We also love the more recent The King of Queens. Doug Heffernan is a truck driver who lives in Queens with his wife Carrie and her crazy father Arthur.
Both of these shows hilariously portray the situations and struggles that married couples face. But on a deeper level, they reveal our culture’s attitude about a woman’s role in marriage.
Ray and Doug are irresponsible and lazy. They just want to watch sports, hang out with their friends, and shirk all responsibility. Debra and Carrie are the responsible ones who pay the bills, handle problems, and care for their families.
Our culture also has several sayings that reveal its attitude toward marriage. These include, “Happy wife, happy life,” and, “When mama’s not happy, nobody’s happy!” It’s common for a husband to be “whipped,” and for a wife to “wear the pants” in the relationship.
These shows and sayings are amusing, but what isn’t amusing is the truth they convey – wives no longer respect their husbands.

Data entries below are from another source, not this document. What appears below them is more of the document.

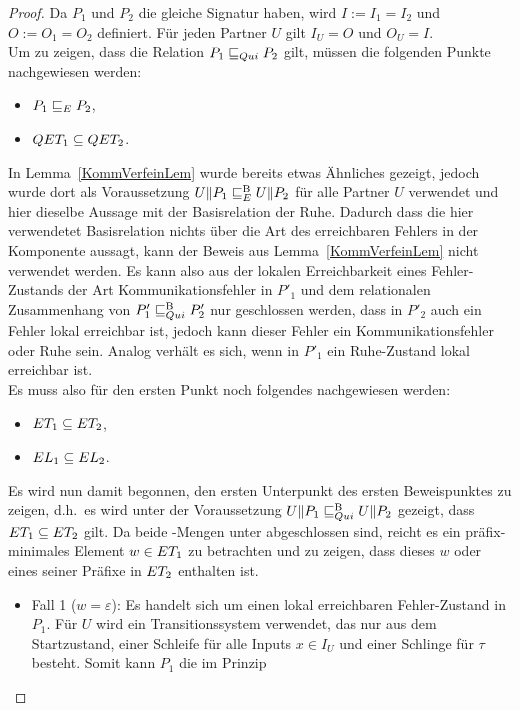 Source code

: \begin{proof}
  Da $P_1$ und $P_2$ die gleiche Signatur haben, wird $I:=I_1=I_2$ und
  $O:=O_1=O_2$ definiert. Für jeden Partner $U$ gilt $I_U=O$ und $O_U=I$.\\
  Um zu zeigen, dass die Relation $P_1 \sqsubseteq  _{Qui} P_2$ gilt, müssen die folgenden
  Punkte nachgewiesen werden:
  \begin{itemize}
    \item $P_1 \sqsubseteq  _E P_2$,
    \item $QET _1\subseteq QET _2$.
  \end{itemize}
  In Lemma~\ref{KommVerfeinLem} wurde bereits etwas Ähnliches gezeigt, jedoch
  wurde dort als Voraussetzung $U\|P_1 \sqsubseteq  _E^\mathrm{B} U\|P_2$ für alle Partner $U$
  verwendet und hier dieselbe Aussage mit der Basisrelation der Ruhe. Dadurch
  dass die hier verwendetet Basisrelation nichts über die Art des erreichbaren
  Fehlers in der Komponente aussagt, kann der Beweis aus
  Lemma~\ref{KommVerfeinLem} nicht verwendet werden. Es kann also aus der
  lokalen Erreichbarkeit eines Fehler-Zustands der Art Kommunikationsfehler in
  $P'_1$ und dem relationalen Zusammenhang von $P'_1 \sqsubseteq  _{Qui}^\mathrm{B} P'_2$ nur
  geschlossen werden, dass in $P'_2$ auch ein Fehler lokal erreichbar ist,
  jedoch kann dieser Fehler ein Kommunikationsfehler oder Ruhe sein. Analog
  verhält es sich, wenn in $P'_1$ ein Ruhe-Zustand lokal erreichbar ist.\\
  Es muss also für den ersten Punkt noch folgendes nachgewiesen werden:
  \begin{itemize}
    \item $ET _1\subseteq ET _2$,
    \item $EL _1\subseteq EL _2$.
  \end{itemize}
  Es wird nun damit begonnen, den ersten Unterpunkt des ersten Beweispunktes zu
  zeigen, d.h.\ es wird unter der Voraussetzung $U\|P_1 \sqsubseteq  _{Qui}^\mathrm{B} U\|P_2$ gezeigt,
  dass $ET _1\subseteq ET _2$ gilt. Da beide \ET{}-Mengen unter \cont{}
  abgeschlossen sind, reicht es ein präfix-minimales Element $w\in ET _1$ zu
  betrachten und zu zeigen, dass dieses $w$ oder eines seiner Präfixe in $ET
  _2$ enthalten ist.
  \begin{itemize}
    \item Fall 1 ($w=\varepsilon$): Es handelt sich um einen lokal erreichbaren
      Fehler-Zustand in $P_1$. Für $U$ wird ein Transitionssystem verwendet,
      das nur aus dem Startzustand, einer Schleife für alle Inputs $x\in I_U$
      und einer Schlinge für $\tau$ besteht. Somit kann $P_1$ die im Prinzip

\end{itemize}
\end{proof}
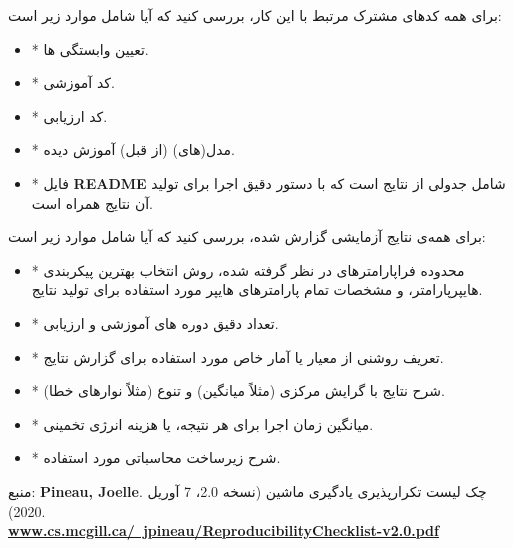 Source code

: \begin{tcolorbox}[colback=gray!10,colframe=black,breakable]
    برای همه کدهای مشترک مرتبط با این کار، بررسی کنید که آیا شامل موارد زیر است:
    \begin{itemize}[itemsep=0.2ex]
        \item * تعیین وابستگی ها.
        \item * کد آموزشی.
        \item * کد ارزیابی.
        \item * مدل(های) (از قبل) آموزش دیده.
        \item * فایل \textenglish{\textbf{README}} شامل جدولی از نتایج است که با دستور دقیق اجرا برای تولید آن نتایج همراه است.
        \newline
    \end{itemize}


    برای همه‌ی نتایج آزمایشی گزارش شده، بررسی کنید که آیا شامل موارد زیر است:
    \begin{itemize}[itemsep=0.2ex]
        \item * محدوده فراپارامترهای در نظر گرفته شده، روش انتخاب بهترین پیکربندی هایپرپارامتر، و مشخصات تمام پارامترهای هایپر مورد استفاده برای تولید نتایج.
        \item * تعداد دقیق دوره های آموزشی و ارزیابی.
        \item * تعریف روشنی از معیار یا آمار خاص مورد استفاده برای گزارش نتایج.
        \item * شرح نتایج با گرایش مرکزی (مثلاً میانگین) و تنوع (مثلاً نوارهای خطا).
        \item * میانگین زمان اجرا برای هر نتیجه، یا هزینه انرژی تخمینی.
        \item * شرح زیرساخت محاسباتی مورد استفاده.
        \newline
    \end{itemize}

    منبع: \textenglish{\textbf{Pineau, Joelle}}.
    چک لیست تکرارپذیری یادگیری ماشین (نسخه 2.0، 7 آوریل 2020).
    \\
    \href{https://www.cs.mcgill.ca/~jpineau/ReproducibilityChecklist-v2.0.pdf}{\textenglish{\textbf{www.cs.mcgill.ca/~jpineau/ReproducibilityChecklist-v2.0.pdf}}}
\end{tcolorbox}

The Myth of Mutual Submission
Ephesians 5:22-24 says, “Wives, submit to your husbands as to the Lord. For the husband is the head of the wife as Christ is the head of the church…Now as the church submits to Christ, so also wives should submit to their husbands in everything.”
This is what the New Testament clearly and consistently teaches about marriage. Yet this teaching is offensive in our feministic culture. Many preachers have replaced it with the myth of “mutual submission.”
Preachers say that if a man truly loves his wife, she will gladly submit to him. So if she isn’t submitting to him, it’s his own fault. They also say that husbands should submit to their wives by selflessly meeting her needs.
Deconstructing the Myth
Paul tells wives to submit to their husbands “as the church submits to Christ.” The church doesn’t perfectly submit to Jesus, does it? So does that mean there is something wrong with His headship? Is He somehow failing to lead the church in love? No, of course not! It just means there is still disobedience and rebellion in our hearts.
The same is true of husbands and wives. Although a woman is married, there is still disobedience and rebellion in her heart. She must put those desires to death and submit to her husband. It is her responsibility, not his.
To justify the idea of mutual submission, preachers quote Ephesians 5:21: “Submit to one another out of reverence for Christ.” They use this verse to interpret the following section on marriage.
But marriage isn’t the only relationship Paul discusses. He says, “Children, obey your parents in the Lord, for this is right” (Ephesians 6:1). He also says, “Slaves, obey your earthly masters with respect and fear” (Ephesians 6:5).
Why isn’t Ephesians 5:21 applied to these passages as well? Does anyone say parents should submit to their children, or masters should submit to their slaves? No, of course not! It doesn’t make sense for someone to submit to those under their authority. So why should a husband submit to his wife?
Why You Should Submit
God takes our attitude toward our spouse seriously. Peter tells husbands to be considerate and respectful “so that nothing will hinder your prayers” (1 Peter 3:7). He seems to be saying that if we treat our wives harshly, God won’t answer our prayers!
But a wife’s attitude is just as important. Paul tells wives, “Submit to your husbands as to the Lord.” There is a direct connection between a woman’s submission to her husband and her submission to Jesus.
If you won’t submit to your earthly husband, how will you submit to your heavenly Bridegroom? If you won’t submit to your husband, what does this imply about your obedience to Jesus?